Task description
Your answer should consist only of the lines below from the one with "- 🌐 Deployed with Netlify" through the one with "Their spears keep flashing.", copied exactly.

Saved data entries

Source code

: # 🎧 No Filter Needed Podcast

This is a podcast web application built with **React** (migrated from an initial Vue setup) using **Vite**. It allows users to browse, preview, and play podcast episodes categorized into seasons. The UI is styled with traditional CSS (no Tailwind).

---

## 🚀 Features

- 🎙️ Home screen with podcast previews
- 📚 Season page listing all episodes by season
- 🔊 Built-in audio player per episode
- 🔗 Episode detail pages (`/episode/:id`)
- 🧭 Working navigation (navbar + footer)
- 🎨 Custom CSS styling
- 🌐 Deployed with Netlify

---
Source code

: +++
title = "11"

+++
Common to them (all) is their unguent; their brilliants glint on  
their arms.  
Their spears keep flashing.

--

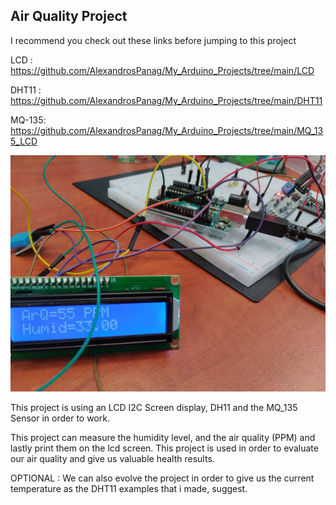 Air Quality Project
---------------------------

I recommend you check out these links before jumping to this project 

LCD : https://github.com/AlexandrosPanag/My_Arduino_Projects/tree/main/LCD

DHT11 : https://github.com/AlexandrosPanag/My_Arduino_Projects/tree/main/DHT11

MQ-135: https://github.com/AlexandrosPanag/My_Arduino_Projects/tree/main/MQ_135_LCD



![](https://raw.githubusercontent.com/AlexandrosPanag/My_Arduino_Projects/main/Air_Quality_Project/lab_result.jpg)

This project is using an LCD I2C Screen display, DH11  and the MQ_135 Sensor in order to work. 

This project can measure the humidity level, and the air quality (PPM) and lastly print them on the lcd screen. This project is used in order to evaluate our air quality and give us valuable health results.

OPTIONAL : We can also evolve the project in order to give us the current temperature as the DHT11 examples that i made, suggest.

--

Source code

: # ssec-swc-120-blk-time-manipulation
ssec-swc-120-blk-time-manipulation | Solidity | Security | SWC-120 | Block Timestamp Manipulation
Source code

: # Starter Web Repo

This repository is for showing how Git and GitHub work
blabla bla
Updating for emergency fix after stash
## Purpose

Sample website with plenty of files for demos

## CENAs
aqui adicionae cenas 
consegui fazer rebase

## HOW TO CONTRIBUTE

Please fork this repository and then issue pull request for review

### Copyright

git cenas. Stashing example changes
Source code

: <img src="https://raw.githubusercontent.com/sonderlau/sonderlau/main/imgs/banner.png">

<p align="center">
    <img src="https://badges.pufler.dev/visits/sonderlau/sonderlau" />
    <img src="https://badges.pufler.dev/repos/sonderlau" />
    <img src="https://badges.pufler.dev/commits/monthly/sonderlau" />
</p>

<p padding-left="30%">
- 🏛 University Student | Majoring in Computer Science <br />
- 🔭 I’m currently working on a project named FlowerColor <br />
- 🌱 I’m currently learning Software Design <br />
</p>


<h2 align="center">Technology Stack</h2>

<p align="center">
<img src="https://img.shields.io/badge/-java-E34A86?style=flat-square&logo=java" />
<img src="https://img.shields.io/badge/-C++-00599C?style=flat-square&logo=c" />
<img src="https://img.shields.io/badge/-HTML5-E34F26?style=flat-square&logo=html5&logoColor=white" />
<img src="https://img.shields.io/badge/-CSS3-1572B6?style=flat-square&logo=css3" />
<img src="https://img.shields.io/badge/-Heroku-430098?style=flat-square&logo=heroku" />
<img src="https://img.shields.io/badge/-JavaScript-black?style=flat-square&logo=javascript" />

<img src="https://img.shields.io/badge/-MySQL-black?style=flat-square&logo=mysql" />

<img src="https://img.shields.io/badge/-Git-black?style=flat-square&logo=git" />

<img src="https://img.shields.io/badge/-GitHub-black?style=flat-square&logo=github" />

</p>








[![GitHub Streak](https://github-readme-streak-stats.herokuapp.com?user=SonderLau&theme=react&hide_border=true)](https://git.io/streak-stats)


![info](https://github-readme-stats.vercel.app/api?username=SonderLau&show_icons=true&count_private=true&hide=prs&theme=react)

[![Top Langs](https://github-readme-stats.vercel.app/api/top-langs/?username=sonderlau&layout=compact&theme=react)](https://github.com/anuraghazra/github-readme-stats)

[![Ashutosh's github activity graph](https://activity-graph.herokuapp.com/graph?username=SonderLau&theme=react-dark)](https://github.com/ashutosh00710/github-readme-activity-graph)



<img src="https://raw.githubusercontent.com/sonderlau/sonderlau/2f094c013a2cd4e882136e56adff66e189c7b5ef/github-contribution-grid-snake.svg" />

Output of the task
- 🌐 Deployed with Netlify

---
Source code

: +++
title = "11"

+++
Common to them (all) is their unguent; their brilliants glint on  
their arms.  
Their spears keep flashing.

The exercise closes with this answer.